While most short-form news obituaries spoke of him as “the voice of Darth Vader”, Jones was first and foremost a highly accomplished screen and stage actor.

Jones had made his Broadway debut twenty years before the Star Wars gig, and made his screen debut in Stanley Kubrick’s 1964 film “Dr. Strangelove”.

He would go on to achieve Emmy, Tony, Golden Globe, and Academy Awards over the course of a glittering, decades-long career.

I’ve posted a link below to the largely forgotten and criminally neglected 1987 film “Matewan”.

James Earl Jones gave what many consider to be one of his finest performances, playing “Few Clothes”, a Black veteran of the Spanish-American Wars caught-up in a conflict between striking Appalachian miners and Big Coal in 1920s West Virginia.

Historical dramas never get everything right - especially in American cinema - but this one (like Last of the Mohicans in 1992), does a remarkable job of getting to “the feel of things” at the time, at least insofar as I’ve been able to ascertain from reading various contemporary accounts.

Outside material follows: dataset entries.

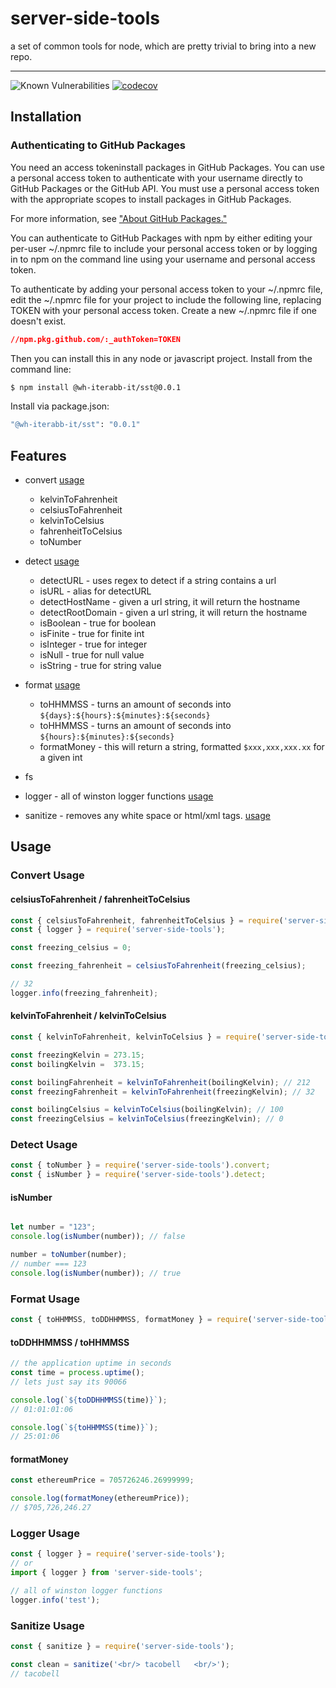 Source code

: # server-side-tools

a set of common tools for node, which are pretty trivial to bring into a new repo.

---
![Known Vulnerabilities](https://snyk.io/test/github/wh-iterabb-it/sst/badge.svg) 
[![codecov](https://codecov.io/gh/wh-iterabb-it/sst/branch/main/graph/badge.svg)](https://codecov.io/gh/wh-iterabb-it/sst)


## Installation

### Authenticating to GitHub Packages
You need an access tokeninstall packages in GitHub Packages. You can use a personal access token to authenticate with your username directly to GitHub Packages or the GitHub API. You must use a personal access token with the appropriate scopes to install packages in GitHub Packages. 

For more information, see ["About GitHub Packages."](https://help.github.com/en/packages/using-github-packages-with-your-projects-ecosystem/configuring-npm-for-use-with-github-packages)

You can authenticate to GitHub Packages with npm by either editing your per-user ~/.npmrc file to include your personal access token or by logging in to npm on the command line using your username and personal access token.

To authenticate by adding your personal access token to your ~/.npmrc file, edit the ~/.npmrc file for your project to include the following line, replacing TOKEN with your personal access token. Create a new ~/.npmrc file if one doesn't exist.

```json
//npm.pkg.github.com/:_authToken=TOKEN
```

Then you can install this in any node or javascript project.
Install from the command line:
```bash
$ npm install @wh-iterabb-it/sst@0.0.1
```
Install via package.json:
```bash
"@wh-iterabb-it/sst": "0.0.1"
```


## Features

* convert [usage](#convert-usage)
  * kelvinToFahrenheit
  * celsiusToFahrenheit
  * kelvinToCelsius
  * fahrenheitToCelsius
  * toNumber
* detect [usage](#detect-usage)
  * detectURL - uses regex to detect if a string contains a url
  * isURL - alias for detectURL
  * detectHostName - given a url string, it will return the hostname 
  * detectRootDomain - given a url string, it will return the hostname 
  * isBoolean - true for boolean
  * isFinite - true for finite int
  * isInteger - true for integer
  * isNull - true for null value
  * isString - true for string value
* format [usage](#format-usage)
  * toHHMMSS - turns an amount of seconds into `${days}:${hours}:${minutes}:${seconds}`
  * toHHMMSS - turns an amount of seconds into `${hours}:${minutes}:${seconds}`
  * formatMoney - this will return a string, formatted `$xxx,xxx,xxx.xx` for a given int
* fs

* logger - all of winston logger functions [usage](#logger-usage)

* sanitize - removes any white space or html/xml tags. [usage](#sanitize-usage)


## Usage

### Convert Usage

#### celsiusToFahrenheit / fahrenheitToCelsius

```javascript
const { celsiusToFahrenheit, fahrenheitToCelsius } = require('server-side-tools').convert;
const { logger } = require('server-side-tools');

const freezing_celsius = 0;

const freezing_fahrenheit = celsiusToFahrenheit(freezing_celsius);

// 32
logger.info(freezing_fahrenheit);
```

#### kelvinToFahrenheit / kelvinToCelsius

```javascript
const { kelvinToFahrenheit, kelvinToCelsius } = require('server-side-tools').convert;

const freezingKelvin = 273.15;
const boilingKelvin =  373.15;

const boilingFahrenheit = kelvinToFahrenheit(boilingKelvin); // 212
const freezingFahrenheit = kelvinToFahrenheit(freezingKelvin); // 32

const boilingCelsius = kelvinToCelsius(boilingKelvin); // 100
const freezingCelsius = kelvinToCelsius(freezingKelvin); // 0
```



### Detect Usage
```javascript
const { toNumber } = require('server-side-tools').convert;
const { isNumber } = require('server-side-tools').detect;
```

#### isNumber
```javascript

let number = "123";
console.log(isNumber(number)); // false

number = toNumber(number);
// number === 123
console.log(isNumber(number)); // true
```
### Format Usage
```javascript
const { toHHMMSS, toDDHHMMSS, formatMoney } = require('server-side-tools').format;
```

#### toDDHHMMSS / toHHMMSS
```javascript
// the application uptime in seconds
const time = process.uptime();
// lets just say its 90066

console.log(`${toDDHHMMSS(time)}`);
// 01:01:01:06

console.log(`${toHHMMSS(time)}`);
// 25:01:06
```

#### formatMoney
```javascript
const ethereumPrice = 705726246.26999999;

console.log(formatMoney(ethereumPrice));
// $705,726,246.27
```

### Logger Usage

```javascript
const { logger } = require('server-side-tools');
// or
import { logger } from 'server-side-tools';

// all of winston logger functions
logger.info('test');
```

### Sanitize Usage

```javascript
const { sanitize } = require('server-side-tools');

const clean = sanitize('<br/> tacobell   <br/>');
// tacobell
```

Based on real-life events which took place in the town of Matewan in Mingo County, West Virginia in 1920.

As part of their attempts to stop coal miners from forming a labor union, the Stone Mountain Coal Company engaged in a campaign of harassment, intimidation, murder, and mass firings, while attempting to sow division among miners by hiring-in lower-paid workers from the Black and immigrant communities.

Labor organizers and striking miners were evicted from company-owned housing along with their families, and being left homeless, were forced to set-up a tent encampment on the outskirts of the company-owned town.

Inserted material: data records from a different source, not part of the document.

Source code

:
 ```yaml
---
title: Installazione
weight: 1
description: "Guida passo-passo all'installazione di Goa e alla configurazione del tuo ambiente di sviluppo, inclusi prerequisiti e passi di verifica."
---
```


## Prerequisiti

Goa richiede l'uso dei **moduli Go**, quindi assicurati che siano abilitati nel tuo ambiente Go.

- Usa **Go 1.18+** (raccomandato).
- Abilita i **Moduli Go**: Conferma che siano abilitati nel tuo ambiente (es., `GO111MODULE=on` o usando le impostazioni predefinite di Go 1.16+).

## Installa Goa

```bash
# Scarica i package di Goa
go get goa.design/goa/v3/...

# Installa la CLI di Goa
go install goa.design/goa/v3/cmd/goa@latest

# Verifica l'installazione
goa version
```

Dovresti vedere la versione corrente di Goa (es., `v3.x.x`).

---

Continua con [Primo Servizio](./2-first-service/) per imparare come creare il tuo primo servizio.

Intent on removing them entirely from company-owned land, the Stone Mountain Coal Company hired members of the thuggish Baldwin-Felts Detective Agency to complete the mass evictions.

When the local mayor and sheriff took the side of the striking miners, a conflict was almost inevitable…

Written and directed by John Sayles.

Starring Chris Cooper, David Strathairn, Mary McDonnell, Will Oldham, and the late James Earl Jones.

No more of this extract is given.